Cependant, ne restons pas dupes des slogans (« l’existence précède l’essence » de Sartre), des mots d’ordre mobilisateurs. Derrière cette volonté d’affranchir l’humanité des contraintes de la nature, au besoin par la force de la loi (par exemple en exigeant que les garçons s’accroupissent pour uriner – il est grand temps de mettre un terme à ce privilège exorbitant de la station debout en ce domaine !), se dissimulent des sentiments moins avouables. Ce n’est pas seulement dame Nature à qui les thuriféraires du mariage gay désirent régler son compte, mais surtout à Celui qui symbolise l’hétéronomie, c’est à dire cette loi qu’on ne choisit pas préalablement, qui nous précède. C’est l’Être transcendant, Dieu, qui est visé, consciemment ou non. Lui qui a inscrit dans nos corps cette différenciation sexuelle et qui voudrait, dans la foulée, nous inculquer les standards culturels qui l’accompagnent, comme donner aux garçons des repères éducatifs masculins et aux filles des repères éducatifs féminins !

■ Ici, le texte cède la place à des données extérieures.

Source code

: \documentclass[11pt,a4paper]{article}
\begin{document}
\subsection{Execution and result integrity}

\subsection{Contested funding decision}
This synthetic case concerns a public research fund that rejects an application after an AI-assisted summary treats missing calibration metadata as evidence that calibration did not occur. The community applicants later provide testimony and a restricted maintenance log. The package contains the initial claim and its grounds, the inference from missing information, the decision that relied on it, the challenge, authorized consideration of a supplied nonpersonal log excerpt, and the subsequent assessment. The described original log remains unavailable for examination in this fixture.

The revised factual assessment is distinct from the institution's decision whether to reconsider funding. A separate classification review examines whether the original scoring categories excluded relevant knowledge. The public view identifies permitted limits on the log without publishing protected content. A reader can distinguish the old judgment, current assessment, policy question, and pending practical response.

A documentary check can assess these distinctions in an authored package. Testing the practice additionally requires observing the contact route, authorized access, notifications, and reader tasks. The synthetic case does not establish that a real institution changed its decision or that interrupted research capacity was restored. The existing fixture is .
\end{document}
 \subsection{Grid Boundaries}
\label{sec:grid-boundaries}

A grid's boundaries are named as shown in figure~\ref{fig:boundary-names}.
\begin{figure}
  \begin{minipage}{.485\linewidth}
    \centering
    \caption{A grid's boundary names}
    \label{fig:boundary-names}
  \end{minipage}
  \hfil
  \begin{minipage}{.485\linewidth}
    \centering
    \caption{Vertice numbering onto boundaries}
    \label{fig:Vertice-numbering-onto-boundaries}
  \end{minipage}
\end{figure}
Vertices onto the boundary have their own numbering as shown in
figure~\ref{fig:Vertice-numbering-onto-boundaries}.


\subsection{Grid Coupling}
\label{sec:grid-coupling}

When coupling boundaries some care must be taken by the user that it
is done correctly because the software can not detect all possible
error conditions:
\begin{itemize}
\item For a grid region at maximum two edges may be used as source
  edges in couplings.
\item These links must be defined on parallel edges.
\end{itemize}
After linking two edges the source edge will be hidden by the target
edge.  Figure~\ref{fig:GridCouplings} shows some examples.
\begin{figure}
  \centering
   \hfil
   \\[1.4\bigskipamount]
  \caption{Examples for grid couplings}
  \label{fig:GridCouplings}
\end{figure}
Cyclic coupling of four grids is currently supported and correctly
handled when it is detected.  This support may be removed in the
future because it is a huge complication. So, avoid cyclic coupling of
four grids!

“Avec le « mariage pour tous », l’homme du ressentiment tient l’occasion de prendre sa revanche, de régler ses comptes avec Dieu, le concurrent déloyal qui a profité d’être là avant lui, et de sa force supérieure, pour imposer sa loi.”

La liberté illimitée tant revendiquée par l’âge moderne supporte difficilement toute donnée de nature, et plus encore qu’un législateur suprême (s’il existe !) ait inscrit dans nos corps une grammaire pour nos identités. Mais ce ressentiment, comme je l’ai dit, va infiniment au-delà de la problématique portée par le gender. Il a partie liée à une révolte métaphysique. L’homme post-moderne n’est prêt à accepter aucun autre créateur que lui-même. De même que la plupart des organisations humaines s’accommodent mal d’une direction bicéphale, de même le monde selon lui ne saurait avoir deux maîtres. C’est Dieu ou l’homme. En ce domaine, la synergie n’est plus de mise de nos jours, et encore moins la subsidiarité.

L’individu post-démocratique ne se remet toujours pas de ne pas avoir été à l’origine de l’univers. Qu’un autre l’ait devancé lui reste en travers de la gorge. On n’agit pas ainsi avec les gens ! Il aurait pu nous consulter au préalable ! Prendre conseil auprès de nous ! Les choses auraient tellement mieux tourné ! Heureusement, avec le « mariage pour tous », l’homme du ressentiment tient l’occasion de prendre sa revanche, de régler ses comptes avec le concurrent déloyal qui a profité d’être là avant lui, et de sa force supérieure, pour imposer sa loi. Ainsi, sous le paravent d’une soi-disant lutte contre toutes les discriminations, s’est engagé une révolte métaphysique d’autant plus implacable que ces acteurs n’en ont pas toujours conscience. Rien d’étonnant à cela : les plus puissants sentiments agissent souvent à l’insu de ceux qui les nourrissent. S’ils affleuraient à leur conscience, ils risqueraient en effet d’effrayer les plus timorés de la conjuration, et risqueraient de la faire capoter. Le gender n’est que la position la plus avancée d’un courant de pensée plus redoutable auquel il sert de leurre, et derrière lequel cette révolte métaphysique s’avance masquée.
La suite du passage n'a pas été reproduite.